🤖 AI Summary
To address insufficient modeling of multi-scale time-frequency patterns in machine anomaly sound detection, this paper proposes the Multi-Scale Scanning Network (MS-Net). MS-Net employs parallel convolutional kernels of varying sizes to scan Mel-spectrogram inputs, explicitly capturing recurrent time-frequency structures across scales. A lightweight, shared-weight convolutional design is introduced to reduce parameter count while enhancing generalization and scalability. This work constitutes the first systematic end-to-end modeling of regular multi-scale acoustic patterns inherent in industrial machinery sounds for anomaly detection. Evaluated on the DCASE 2020 and 2023 Task 2 benchmarks, MS-Net achieves state-of-the-art performance, demonstrating significant robustness to heterogeneous machine types and noisy acoustic environments. The results empirically validate the critical importance of multi-scale structural modeling for industrial acoustic anomaly detection.
📝 Abstract
Machine sounds exhibit consistent and repetitive patterns in both the frequency and time domains, which vary significantly across scales for different machine types. For instance, rotating machines often show periodic features in short time intervals, while reciprocating machines exhibit broader patterns spanning the time domain.
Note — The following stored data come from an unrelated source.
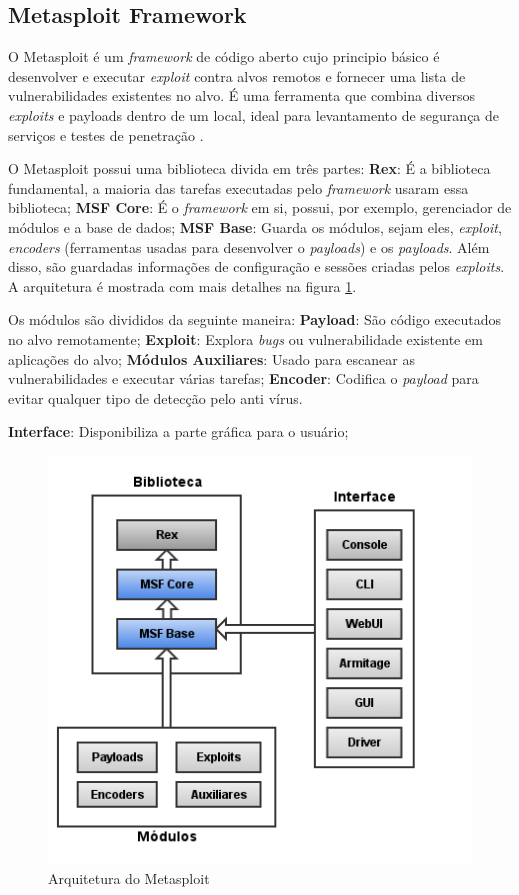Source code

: \documentclass[
	12pt,				
	openright,		
	twoside,	
	a4paper,
	english,	
	brazil	
	]{abntex2}
\begin{document}
\subsection{Metasploit Framework} \label{sec:metasploit}

O Metasploit é um \textit{framework} de código aberto cujo principio básico é desenvolver e executar \textit{exploit} contra alvos remotos e fornecer uma lista de vulnerabilidades existentes no alvo. É uma ferramenta que combina diversos \textit{exploits} e payloads dentro de um local, ideal para levantamento de segurança de serviços e testes de penetração \cite{metasploit:yash}.  

O Metasploit possui uma biblioteca divida em três partes: \textbf{Rex}: É a biblioteca fundamental, a maioria das tarefas executadas pelo \textit{framework} usaram essa biblioteca; \textbf{MSF Core}: É o \textit{framework} em si, possui, por exemplo, gerenciador de módulos e a base de dados; \textbf{MSF Base}: Guarda os módulos, sejam eles, \textit{exploit}, \textit{encoders} (ferramentas usadas para desenvolver o \textit{payloads}) e os \textit{payloads}. Além disso, são guardadas informações de configuração e sessões criadas pelos \textit{exploits}. A arquitetura é mostrada com mais detalhes na figura \ref{fig:arqmetasploit}. 

Os módulos são divididos da seguinte maneira: \textbf{Payload}: São código executados no alvo remotamente; \textbf{Exploit}: Explora \textit{bugs} ou vulnerabilidade existente em aplicações do alvo; \textbf{Módulos Auxiliares}: Usado para escanear as vulnerabilidades e executar várias tarefas; \textbf{Encoder}: Codifica o \textit{payload} para evitar qualquer tipo de detecção pelo anti vírus.

\textbf{Interface}: Disponibiliza a parte gráfica para o usuário;

\begin{figure}[!htp]
 \centering
 \includegraphics[scale=.6]{metasploit_arquitetura.png}
 \caption{Arquitetura do Metasploit}
 \label{fig:arqmetasploit}
\end{figure}
\end{document}

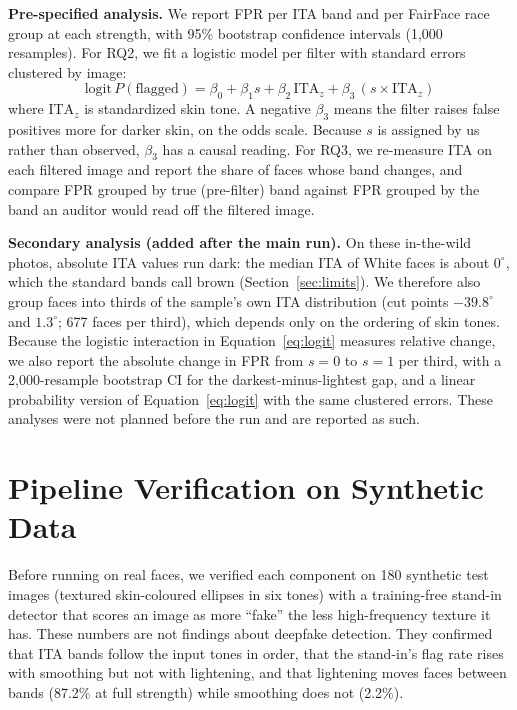 \documentclass[11pt]{article}
\begin{document}
\textbf{Pre-specified analysis.} We report FPR per ITA band and per FairFace race group at each strength, with 95\% bootstrap confidence intervals (1,000 resamples). For RQ2, we fit a logistic model per filter with standard errors clustered by image:
\begin{equation}
\mathrm{logit}\,P(\text{flagged}) = \beta_0 + \beta_1 s + \beta_2\,\mathrm{ITA}_z + \beta_3\,(s\times\mathrm{ITA}_z)
\label{eq:logit}
\end{equation}
where $\mathrm{ITA}_z$ is standardized skin tone. A negative $\beta_3$ means the filter raises false positives more for darker skin, on the odds scale. Because $s$ is assigned by us rather than observed, $\beta_3$ has a causal reading. For RQ3, we re-measure ITA on each filtered image and report the share of faces whose band changes, and compare FPR grouped by true (pre-filter) band against FPR grouped by the band an auditor would read off the filtered image.

\textbf{Secondary analysis (added after the main run).} On these in-the-wild photos, absolute ITA values run dark: the median ITA of White faces is about $0^\circ$, which the standard bands call brown (Section~\ref{sec:limits}). We therefore also group faces into thirds of the sample's own ITA distribution (cut points $-39.8^\circ$ and $1.3^\circ$; 677 faces per third), which depends only on the ordering of skin tones. Because the logistic interaction in Equation~\ref{eq:logit} measures relative change, we also report the absolute change in FPR from $s=0$ to $s=1$ per third, with a 2,000-resample bootstrap CI for the darkest-minus-lightest gap, and a linear probability version of Equation~\ref{eq:logit} with the same clustered errors. These analyses were not planned before the run and are reported as such.

\section{Pipeline Verification on Synthetic Data}
Before running on real faces, we verified each component on 180 synthetic test images (textured skin-coloured ellipses in six tones) with a training-free stand-in detector that scores an image as more ``fake'' the less high-frequency texture it has. These numbers are not findings about deepfake detection. They confirmed that ITA bands follow the input tones in order, that the stand-in's flag rate rises with smoothing but not with lightening, and that lightening moves faces between bands (87.2\% at full strength) while smoothing does not (2.2\%).
\end{document}
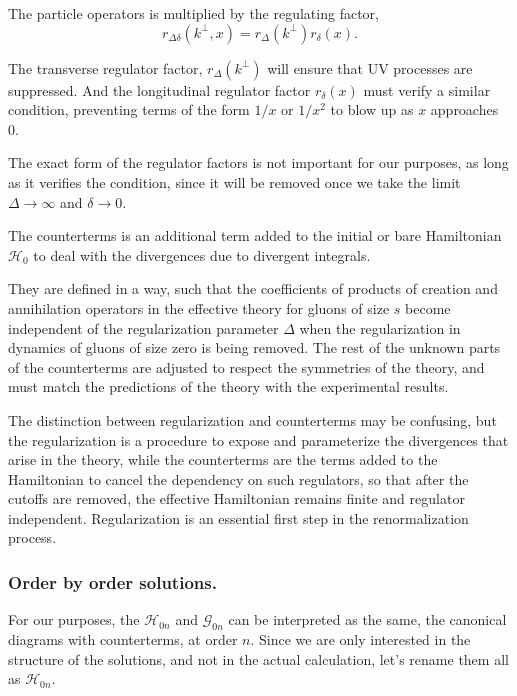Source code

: \documentclass[11pt,a4paper,twoside,pdf]{article}
\numberwithin{equation}{section}
\begin{document}
The particle operators is multiplied by the regulating factor, 
\begin{equation}
    r_{\Delta \delta} (k^\perp, x) = r_\Delta (k^\perp) r_\delta(x).
\end{equation}

The transverse regulator factor, $r_\Delta (k^\perp)$ will ensure that UV processes are suppressed.
And the longitudinal regulator factor $r_\delta(x)$ must verify a similar condition, preventing terms
of the form $1/x$ or $1/x^2$ to blow up as $x$ approaches 0. 

The exact form of the regulator factors is not important for our purposes, as long as it 
verifies the condition, since it will be removed once we take the
limit $\Delta \to \infty$ and $\delta \to 0$.

The counterterms is an additional term added to the initial or bare Hamiltonian 
$\mathcal{H}_0$ to deal with the divergences due to divergent integrals. 

They are defined in a way, such that the coefficients of products 
of creation and annihilation operators in the effective theory for gluons of size $s$
become independent of the regularization parameter $\Delta$ when the regularization
in dynamics of gluons of size zero is being removed. The rest of the unknown parts 
of the counterterms are adjusted to respect the symmetries of the theory, and must 
match the predictions of the theory with the experimental results.

The distinction between regularization and counterterms may be confusing, but the
regularization is a procedure to expose and parameterize the divergences that arise
in the theory, while the counterterms are the terms added to the Hamiltonian to 
cancel the dependency on such regulators, so that after the cutoffs are removed, the 
effective Hamiltonian remains finite and regulator independent. Regularization is
an essential first step in the renormalization process.

\subsubsection{Order by order solutions.} \label{sec:orderbyorder_solutions}

For our purposes, the $\mathcal{H}_{0 n}$ and $\mathcal{G}_{0 n}$ can be interpreted as the
same, the canonical diagrams with counterterms, at order \( n \). Since we are only
interested in the structure of the solutions, and not in the actual calculation, let's 
rename them all as $\mathcal{H}_{0 n}$.
\end{document}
While prior studies have leveraged these patterns to improve Anomalous Sound Detection (ASD), the variation of patterns across scales remains insufficiently explored. To address this gap, we introduce a Multi-scale Scanning Network (MSN) designed to capture patterns at multiple scales. MSN employs kernel boxes of varying sizes to scan audio spectrograms and integrates a lightweight convolutional network with shared weights for efficient and scalable feature representation. Experimental evaluations on the DCASE 2020 and DCASE 2023 Task 2 datasets demonstrate that MSN achieves state-of-the-art performance, highlighting its effectiveness in advancing ASD systems.